5. What about Resiliency.
Game-ready leaders rebound from disappointments, mistakes and missed opportunities and get right back in the game. They have hardiness for enduring the downs of a situation. They remain optimistic in the face of adversity and quickly change when necessary. They resolve to make things better and are experts at figuring out ways to do more with fewer resources. I have a tendancy of telling anickdotes of Americam sports, because they celebrate humility better than most, so, How about the resiliency of Detroit Tigers pitcher Armando Galarraga, who was just one out away from pitching a perfect game when Jim Joyce, the first-base umpire, called a runner safe who was indeed out? Joyce had made an error. Galarraga was certainly deeply disappointed, but he continued to pitch and get the next batter out. Afterward, Joyce admitted the error and apologized. Galarraga shrugged it off, saying, “Everyone makes mistakes.”

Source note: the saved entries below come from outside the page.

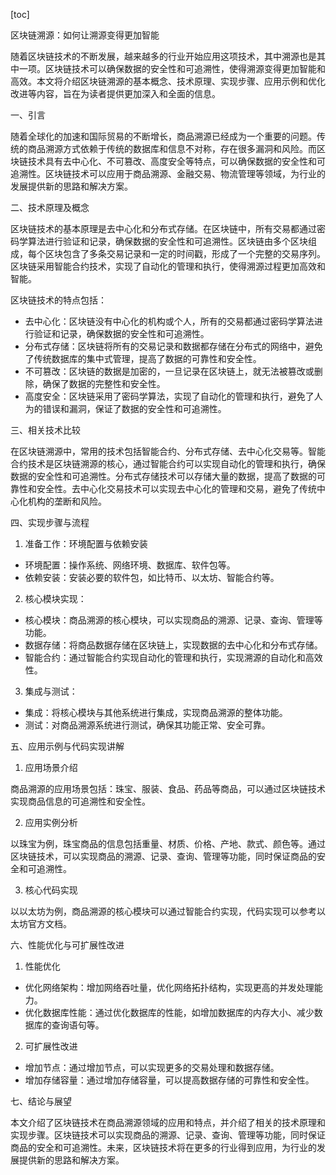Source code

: 
[toc]                    
                
                
区块链溯源：如何让溯源变得更加智能

随着区块链技术的不断发展，越来越多的行业开始应用这项技术，其中溯源也是其中一项。区块链技术可以确保数据的安全性和可追溯性，使得溯源变得更加智能和高效。本文将介绍区块链溯源的基本概念、技术原理、实现步骤、应用示例和优化改进等内容，旨在为读者提供更加深入和全面的信息。

一、引言

随着全球化的加速和国际贸易的不断增长，商品溯源已经成为一个重要的问题。传统的商品溯源方式依赖于传统的数据库和信息不对称，存在很多漏洞和风险。而区块链技术具有去中心化、不可篡改、高度安全等特点，可以确保数据的安全性和可追溯性。区块链技术可以应用于商品溯源、金融交易、物流管理等领域，为行业的发展提供新的思路和解决方案。

二、技术原理及概念

区块链技术的基本原理是去中心化和分布式存储。在区块链中，所有交易都通过密码学算法进行验证和记录，确保数据的安全性和可追溯性。区块链由多个区块组成，每个区块包含了多条交易记录和一定的时间戳，形成了一个完整的交易序列。区块链采用智能合约技术，实现了自动化的管理和执行，使得溯源过程更加高效和智能。

区块链技术的特点包括：

- 去中心化：区块链没有中心化的机构或个人，所有的交易都通过密码学算法进行验证和记录，确保数据的安全性和可追溯性。
- 分布式存储：区块链将所有的交易记录和数据都存储在分布式的网络中，避免了传统数据库的集中式管理，提高了数据的可靠性和安全性。
- 不可篡改：区块链的数据是加密的，一旦记录在区块链上，就无法被篡改或删除，确保了数据的完整性和安全性。
- 高度安全：区块链采用了密码学算法，实现了自动化的管理和执行，避免了人为的错误和漏洞，保证了数据的安全性和可追溯性。

三、相关技术比较

在区块链溯源中，常用的技术包括智能合约、分布式存储、去中心化交易等。智能合约技术是区块链溯源的核心，通过智能合约可以实现自动化的管理和执行，确保数据的安全性和可追溯性。分布式存储技术可以存储大量的数据，提高了数据的可靠性和安全性。去中心化交易技术可以实现去中心化的管理和交易，避免了传统中心化机构的垄断和风险。

四、实现步骤与流程

1. 准备工作：环境配置与依赖安装

- 环境配置：操作系统、网络环境、数据库、软件包等。
- 依赖安装：安装必要的软件包，如比特币、以太坊、智能合约等。

2. 核心模块实现：

- 核心模块：商品溯源的核心模块，可以实现商品的溯源、记录、查询、管理等功能。
- 数据存储：将商品数据存储在区块链上，实现数据的去中心化和分布式存储。
- 智能合约：通过智能合约实现自动化的管理和执行，实现溯源的自动化和高效性。

3. 集成与测试：

- 集成：将核心模块与其他系统进行集成，实现商品溯源的整体功能。
- 测试：对商品溯源系统进行测试，确保其功能正常、安全可靠。

五、应用示例与代码实现讲解

1. 应用场景介绍

商品溯源的应用场景包括：珠宝、服装、食品、药品等商品，可以通过区块链技术实现商品信息的可追溯性和安全性。

2. 应用实例分析

以珠宝为例，珠宝商品的信息包括重量、材质、价格、产地、款式、颜色等。通过区块链技术，可以实现商品的溯源、记录、查询、管理等功能，同时保证商品的安全和可追溯性。

3. 核心代码实现

以以太坊为例，商品溯源的核心模块可以通过智能合约实现，代码实现可以参考以太坊官方文档。

六、性能优化与可扩展性改进

1. 性能优化

- 优化网络架构：增加网络吞吐量，优化网络拓扑结构，实现更高的并发处理能力。
- 优化数据库性能：通过优化数据库的性能，如增加数据库的内存大小、减少数据库的查询语句等。

2. 可扩展性改进

- 增加节点：通过增加节点，可以实现更多的交易处理和数据存储。
- 增加存储容量：通过增加存储容量，可以提高数据存储的可靠性和安全性。

七、结论与展望

本文介绍了区块链技术在商品溯源领域的应用和特点，并介绍了相关的技术原理和实现步骤。区块链技术可以实现商品的溯源、记录、查询、管理等功能，同时保证商品的安全和可追溯性。未来，区块链技术将在更多的行业得到应用，为行业的发展提供新的思路和解决方案。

6. Do I display Sportsmanship.
Game-ready leaders exhibit sportsmanship. They don’t let the opponent know when he or she has gotten them down. Chin up, my mam says. Clearly we all experience disappointment, attacks from others, an occasional blow to the stomach. However, the behavior exhibited by game-ready leaders after losing or being attacked by others or the situation sets the tone for the rest of an organization. Additionally, top athletes support their teammates and their roles. If teammates start competing with and attacking one another, it is definitely difficult to win.
Again my fixation with American Team sports, but, Kyle Orton quarter back with the Denver Broncos in 2010 did an outstanding job of displaying sportsmanship while under public scrutiny. Brought to the Denver Broncos, he had been the subject of constant press speculation about possibly being replaced. The drafting of Tim Tebow brought on another press outcry, that Kyle was out and Tim was in. Kyle handled it with grace and dignity. Putting his mind to the game and the team, he got on the field and simply practiced hard, welcoming his new teammate. In the face of even internal competition, Kyle Orton exhibits the mentality of “Bring it on!”. Tim Tebow signed for the NY Jets this year.
We all need these same markers of toughness to succeed and lead in today’s business environment. We cannot succeed on technical skill alone. Companies have tough questions and situations to address. Game-ready leaders go into today’s business environment with their best mental game and with the attitude of “Bring it on!” After all, who doesn’t love the challenge and fun of a demanding, complex game?
My thanks to Professor Christine Riordan, Dean and Professor of Business at Denver University for the Sports and Business cross over insite.
The answer for key championship games lies in the 6 elements and which team will display them more.